Mass Torts -CAFA

By on December 29, 2015 - Comments off


Briggs v. Merck Sharp & Dohme (United States Court of Appeals, Ninth Circuit, August 6, 2015)  — F.3d —-, 2015 WL 4645605

Five groups of plaintiffs filed personal injury and wrongful death actions in California state court, asserting various tort claims against manufacturers and a distributor of diabetes drugs. Each of the five cases has fewer than one hundred plaintiffs. However, defendant Merck removed the actions to federal court, asserting jurisdiction based upon the Class Action Fairness Act (“CAFA”), which authorizes the removal to federal court of “mass actions,” civil actions in which “monetary relief claims of 100 or more persons are proposed to be tried jointly on the ground that the plaintiffs’ claims involve common questions of law or fact.” 28 U.S.C. § 1332(d)(11)(B)(i).

The defendant contended that because there was already a coordinated state proceeding pending in Los Angeles County involving a second set of cases involving similar drugs, and in an earlier motion to remand the plaintiffs had indicated that “[R]emand will result in these cases joining the Judicial Council Coordinated Proceeding (JCCP), In re Byetta Cases, JCCP No. 4573, in Los Angeles, where coordination with this Court’s MDL is underway,” plaintiffs’ counsel’s expressed intent that the cases be transferred to the JCCP constituted a proposal to try the claims of those plaintiffs jointly.

The district court denied the motion to remand, but the 9th Circuit Court of Appeals reversed, holding that in none of the five cases did the plaintiffs propose that the claims of one hundred or more persons be tried jointly within the meaning of CAFA: 

If we were to agree with the district court that plaintiffs proposed a joint trial merely by filing their actions in state court, we would transform plaintiffs from masters of their complaints into servants of defendants’ litigation strategy. In effect, we would permit defendants to lock later-filing plaintiffs out of state court systems by preemptively initiating coordinated judicial proceedings in earlier-filed state court suits. Neither the text nor the purpose of CAFA contemplates such a result. …

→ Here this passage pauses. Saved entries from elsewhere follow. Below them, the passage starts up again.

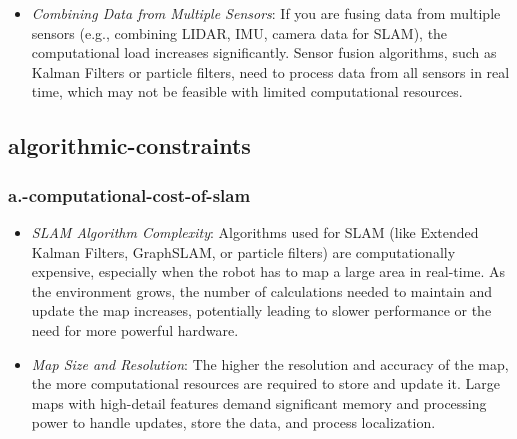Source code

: \documentclass[../../main]{subfiles}
\begin{document}
    \begin{itemize}
    \item
      \emph{Combining Data from Multiple Sensors}: If you are fusing data
      from multiple sensors (e.g., combining LIDAR, IMU, camera data for
      SLAM), the computational load increases significantly. Sensor fusion
      algorithms, such as Kalman Filters or particle filters, need to
      process data from all sensors in real time, which may not be feasible
      with limited computational resources.
    \end{itemize}
    
    \subsection{algorithmic-constraints}
    
    \subsubsection{a.-computational-cost-of-slam}

    \begin{itemize}
    \item
      \emph{SLAM Algorithm Complexity}: Algorithms used for SLAM (like
      Extended Kalman Filters, GraphSLAM, or particle filters) are
      computationally expensive, especially when the robot has to map a
      large area in real-time. As the environment grows, the number of
      calculations needed to maintain and update the map increases,
      potentially leading to slower performance or the need for more
      powerful hardware.
    \item
      \emph{Map Size and Resolution}: The higher the resolution and
      accuracy of the map, the more computational resources are required to
      store and update it. Large maps with high-detail features demand
      significant memory and processing power to handle updates, store the
      data, and process localization.
    \end{itemize}
    
\end{document}
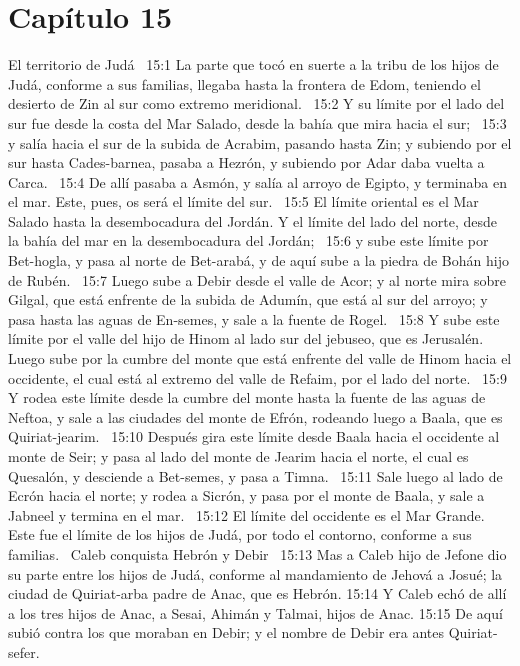 \section*{Capítulo 15 }
El territorio de Judá  
15:1 La parte que tocó en suerte a la tribu de los hijos de Judá, conforme a sus familias, llegaba hasta la frontera de Edom, teniendo el desierto de Zin al sur como extremo meridional.  
15:2 Y su límite por el lado del sur fue desde la costa del Mar Salado, desde la bahía que mira hacia el sur;  
15:3 y salía hacia el sur de la subida de Acrabim, pasando hasta Zin; y subiendo por el sur hasta Cades-barnea, pasaba a Hezrón, y subiendo por Adar daba vuelta a Carca.  
15:4 De allí pasaba a Asmón, y salía al arroyo de Egipto, y terminaba en el mar. Este, pues, os será el límite del sur.  
15:5 El límite oriental es el Mar Salado hasta la desembocadura del Jordán. Y el límite del lado del norte, desde la bahía del mar en la desembocadura del Jordán;  
15:6 y sube este límite por Bet-hogla, y pasa al norte de Bet-arabá, y de aquí sube a la piedra de Bohán hijo de Rubén.  
15:7 Luego sube a Debir desde el valle de Acor; y al norte mira sobre Gilgal, que está enfrente de la subida de Adumín, que está al sur del arroyo; y pasa hasta las aguas de En-semes, y sale a la fuente de Rogel.  
15:8 Y sube este límite por el valle del hijo de Hinom al lado sur del jebuseo, que es Jerusalén. Luego sube por la cumbre del monte que está enfrente del valle de Hinom hacia el occidente, el cual está al extremo del valle de Refaim, por el lado del norte.  
15:9 Y rodea este límite desde la cumbre del monte hasta la fuente de las aguas de Neftoa, y sale a las ciudades del monte de Efrón, rodeando luego a Baala, que es Quiriat-jearim.  
15:10 Después gira este límite desde Baala hacia el occidente al monte de Seir; y pasa al lado del monte de Jearim hacia el norte, el cual es Quesalón, y desciende a Bet-semes, y pasa a Timna.  
15:11 Sale luego al lado de Ecrón hacia el norte; y rodea a Sicrón, y pasa por el monte de Baala, y sale a Jabneel y termina en el mar.  
15:12 El límite del occidente es el Mar Grande. Este fue el límite de los hijos de Judá, por todo el contorno, conforme a sus familias.  
Caleb conquista Hebrón y Debir   
15:13 Mas a Caleb hijo de Jefone dio su parte entre los hijos de Judá, conforme al mandamiento de Jehová a Josué; la ciudad de Quiriat-arba padre de Anac, que es Hebrón. 
15:14 Y Caleb echó de allí a los tres hijos de Anac, a Sesai, Ahimán y Talmai, hijos de Anac. 
15:15 De aquí subió contra los que moraban en Debir; y el nombre de Debir era antes Quiriat-sefer.  
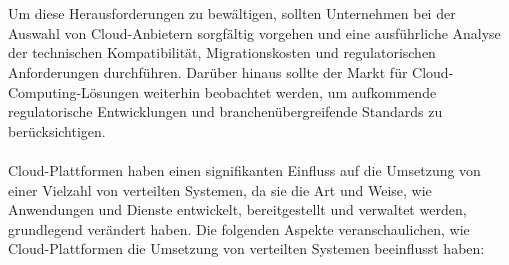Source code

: \documentclass[../vs-script-first-v01.tex]{subfiles}
\begin{document}
\\\\
Um diese Herausforderungen zu bewältigen, sollten Unternehmen bei der Auswahl von Cloud-Anbietern sorgfältig vorgehen und eine ausführliche Analyse der technischen Kompatibilität, Migrationskosten und regulatorischen Anforderungen durchführen. Darüber hinaus sollte der Markt für Cloud-Computing-Lösungen weiterhin beobachtet werden, um aufkommende regulatorische Entwicklungen und branchenübergreifende Standards zu berücksichtigen.
\\\\
Cloud-Plattformen haben einen signifikanten Einfluss auf die Umsetzung von einer Vielzahl von verteilten Systemen, da sie die Art und Weise, wie Anwendungen und Dienste entwickelt, bereitgestellt und verwaltet werden, grundlegend verändert haben. Die folgenden Aspekte veranschaulichen, wie Cloud-Plattformen die Umsetzung von verteilten Systemen beeinflusst haben:
\end{document}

The actions of plaintiffs in these cases—filing separate suits in San Diego Superior Court when a similar, but not identical, set of cases was pending in a JCCP in Los Angeles Superior Court—are a far cry from what other circuits have held sufficient to trigger removal as a mass action under CAFA. See, e.g., Atwell v. Bos. Sci. Corp., 740 F.3d 1160, 1161, 1163 (8th Cir.2013) (explaining that CAFA jurisdiction lies where plaintiffs requested that their cases, which together included more than one hundred plaintiffs, be assigned “to a single Judge for purposes of discovery and trial”); Visendi, 733 F.3d at 868 (holding that CAFA jurisdiction lies where plaintiffs “filed a single state-court complaint that named well over 100 plaintiffs”); Bullard v. Burlington N. Santa Fe Ry. Co., 535 F.3d 759, 761–62 (7th Cir.2008) (recognizing that CAFA jurisdiction lies where plaintiffs filed a complaint on behalf of 144 plaintiffs); see also Scimone, 720 F.3d at 884 (“Every other court of appeals confronted with this question has come to the same conclusion: that plaintiffs have the ability to avoid § 1332(d)(11)(B)(i) jurisdiction by filing separate complaints naming less than 100 plaintiffs and by not moving for or otherwise proposing joint trial in the state court.”).

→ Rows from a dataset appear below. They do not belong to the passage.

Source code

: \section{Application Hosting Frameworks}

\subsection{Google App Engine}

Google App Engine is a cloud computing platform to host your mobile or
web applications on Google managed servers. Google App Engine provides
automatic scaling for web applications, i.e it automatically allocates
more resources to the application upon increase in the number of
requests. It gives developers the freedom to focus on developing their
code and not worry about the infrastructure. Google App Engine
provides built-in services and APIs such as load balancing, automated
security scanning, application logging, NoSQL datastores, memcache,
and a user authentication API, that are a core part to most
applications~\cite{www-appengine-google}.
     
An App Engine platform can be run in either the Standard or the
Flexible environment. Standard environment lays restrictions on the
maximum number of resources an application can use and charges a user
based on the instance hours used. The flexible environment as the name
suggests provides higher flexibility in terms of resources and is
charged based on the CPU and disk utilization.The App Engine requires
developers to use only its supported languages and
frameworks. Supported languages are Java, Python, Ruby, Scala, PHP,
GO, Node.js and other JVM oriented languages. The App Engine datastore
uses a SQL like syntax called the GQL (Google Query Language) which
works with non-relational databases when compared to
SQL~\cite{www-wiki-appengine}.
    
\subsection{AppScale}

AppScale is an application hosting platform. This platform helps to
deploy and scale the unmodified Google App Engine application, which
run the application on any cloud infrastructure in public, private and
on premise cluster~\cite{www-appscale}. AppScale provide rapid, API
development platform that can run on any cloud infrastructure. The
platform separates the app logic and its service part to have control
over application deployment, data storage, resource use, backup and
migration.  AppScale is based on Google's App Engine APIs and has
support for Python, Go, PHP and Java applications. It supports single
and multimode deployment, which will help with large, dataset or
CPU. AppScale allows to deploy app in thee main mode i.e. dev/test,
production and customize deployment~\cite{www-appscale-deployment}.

We therefore conclude that none of the plaintiffs “proposed” a joint proceeding within the meaning of § 1332(d)(11)(B)(I), either when they made representations to the federal court or when they filed suit in state court. …

Our conclusion that the Kreis plaintiffs did not seek a joint trial is confirmed by the nature of the proceeding they sought to join. The August 2010 case management order in the Byetta JCCP, which explicitly applies to later filed add-on cases, states that the order “does not constitute a determination that these actions should be consolidated for trial.” …

Ordinary principles of collateral estoppel may apply in subsequent cases, but we agree with Judge Battaglia that a bellwether trial is not, without more, a joint trial within the meaning of CAFA. …

Thus, even if we were to impute the Byetta plaintiffs’ expressed wish for bellwether trials to the Kreis plaintiffs, that would not transform the Kreis plaintiffs’ add-on petition into a proposal for a joint trial.